Problem to work on: Nothing but a number is expected: the count of lines in the data below that include "deploy".

(Records from a data source)

· · · · · · ·

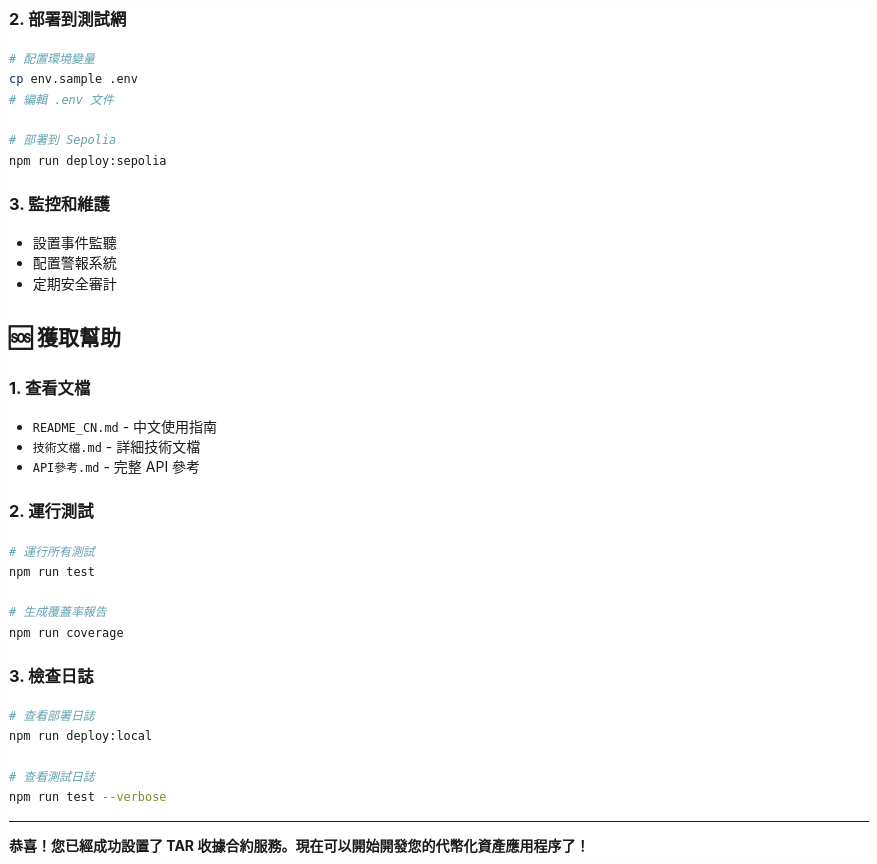 ### 2. 部署到測試網

```bash
# 配置環境變量
cp env.sample .env
# 編輯 .env 文件

# 部署到 Sepolia
npm run deploy:sepolia
```

### 3. 監控和維護

- 設置事件監聽
- 配置警報系統
- 定期安全審計

## 🆘 獲取幫助

### 1. 查看文檔

- `README_CN.md` - 中文使用指南
- `技術文檔.md` - 詳細技術文檔
- `API參考.md` - 完整 API 參考

### 2. 運行測試

```bash
# 運行所有測試
npm run test

# 生成覆蓋率報告
npm run coverage
```

### 3. 檢查日誌

```bash
# 查看部署日誌
npm run deploy:local

# 查看測試日誌
npm run test --verbose
```

---

**恭喜！您已經成功設置了 TAR 收據合約服務。現在可以開始開發您的代幣化資產應用程序了！**

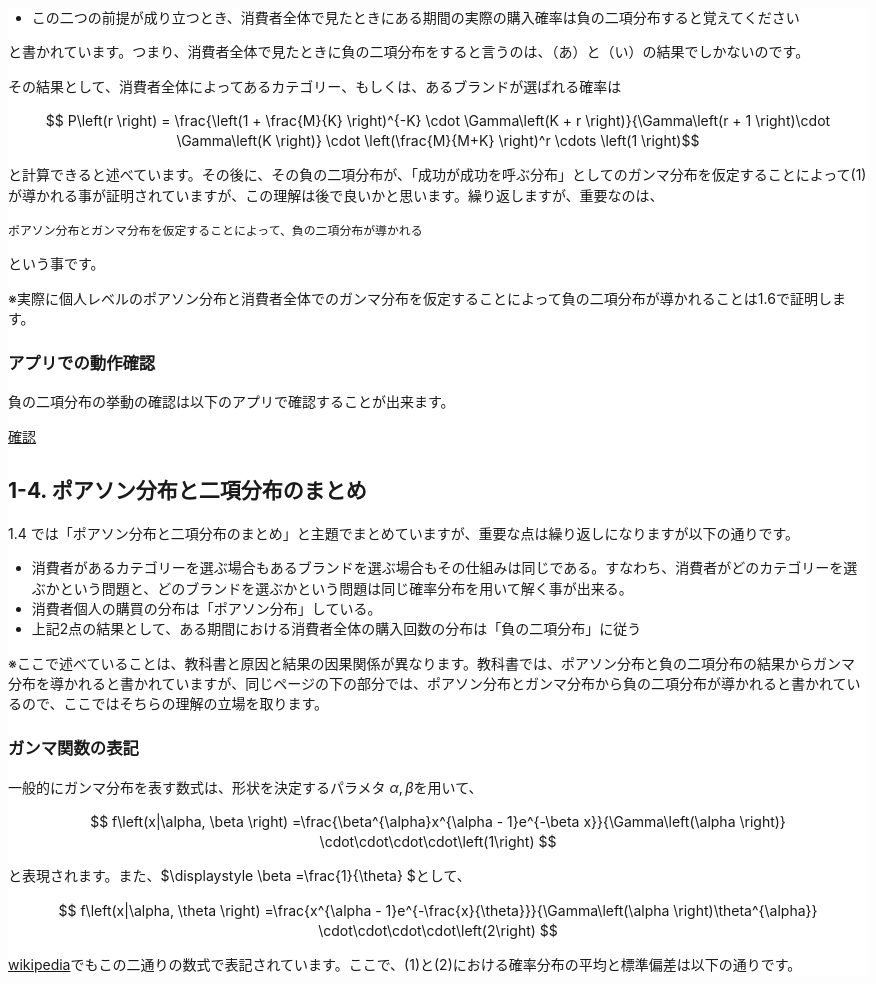 - この二つの前提が成り立つとき、消費者全体で見たときにある期間の実際の購入確率は負の二項分布すると覚えてください

と書かれています。つまり、消費者全体で見たときに負の二項分布をすると言うのは、（あ）と（い）の結果でしかないのです。


その結果として、消費者全体によってあるカテゴリー、もしくは、あるブランドが選ばれる確率は

$$ P\left(r \right) = \frac{\left(1 + \frac{M}{K} \right)^{-K} \cdot \Gamma\left(K + r \right)}{\Gamma\left(r + 1 \right)\cdot \Gamma\left(K \right)} \cdot \left(\frac{M}{M+K} \right)^r \cdots \left(1 \right)$$

と計算できると述べています。その後に、その負の二項分布が、「成功が成功を呼ぶ分布」としてのガンマ分布を仮定することによって$\left(1 \right)$が導かれる事が証明されていますが、この理解は後で良いかと思います。繰り返しますが、重要なのは、

```text
ポアソン分布とガンマ分布を仮定することによって、負の二項分布が導かれる
```

という事です。

※実際に個人レベルのポアソン分布と消費者全体でのガンマ分布を仮定することによって負の二項分布が導かれることは1.6で証明します。

### アプリでの動作確認

負の二項分布の挙動の確認は以下のアプリで確認することが出来ます。

<div>
<a href="https://app.wayama.io/article/mkt/nbd" class="simple_square_btn2">確認</a>
</div>

## 1-4. ポアソン分布と二項分布のまとめ

1.4 では「ポアソン分布と二項分布のまとめ」と主題でまとめていますが、重要な点は繰り返しになりますが以下の通りです。

- 消費者があるカテゴリーを選ぶ場合もあるブランドを選ぶ場合もその仕組みは同じである。すなわち、消費者がどのカテゴリーを選ぶかという問題と、どのブランドを選ぶかという問題は同じ確率分布を用いて解く事が出来る。
- 消費者個人の購買の分布は「ポアソン分布」している。
- 上記2点の結果として、ある期間における消費者全体の購入回数の分布は「負の二項分布」に従う 

※ここで述べていることは、教科書と原因と結果の因果関係が異なります。教科書では、ポアソン分布と負の二項分布の結果からガンマ分布を導かれると書かれていますが、同じページの下の部分では、ポアソン分布とガンマ分布から負の二項分布が導かれると書かれているので、ここではそちらの理解の立場を取ります。

### ガンマ関数の表記
一般的にガンマ分布を表す数式は、形状を決定するパラメタ $\alpha, \beta$を用いて、

$$ f\left(x|\alpha, \beta \right) =\frac{\beta^{\alpha}x^{\alpha - 1}e^{-\beta x}}{\Gamma\left(\alpha \right)} \cdot\cdot\cdot\cdot\left(1\right) $$

と表現されます。また、$\displaystyle \beta =\frac{1}{\theta} $として、

$$ f\left(x|\alpha, \theta \right) =\frac{x^{\alpha - 1}e^{-\frac{x}{\theta}}}{\Gamma\left(\alpha \right)\theta^{\alpha}} \cdot\cdot\cdot\cdot\left(2\right) $$

<a href="https://en.wikipedia.org/wiki/Gamma_distribution" target="_blank">wikipedia</a>でもこの二通りの数式で表記されています。ここで、(1)と(2)における確率分布の平均と標準偏差は以下の通りです。

<style>.cent td {text-align:center;}</style>
<style>.cent tr {text-align:center;}</style>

· · · · · · ·

Solution to this task: 2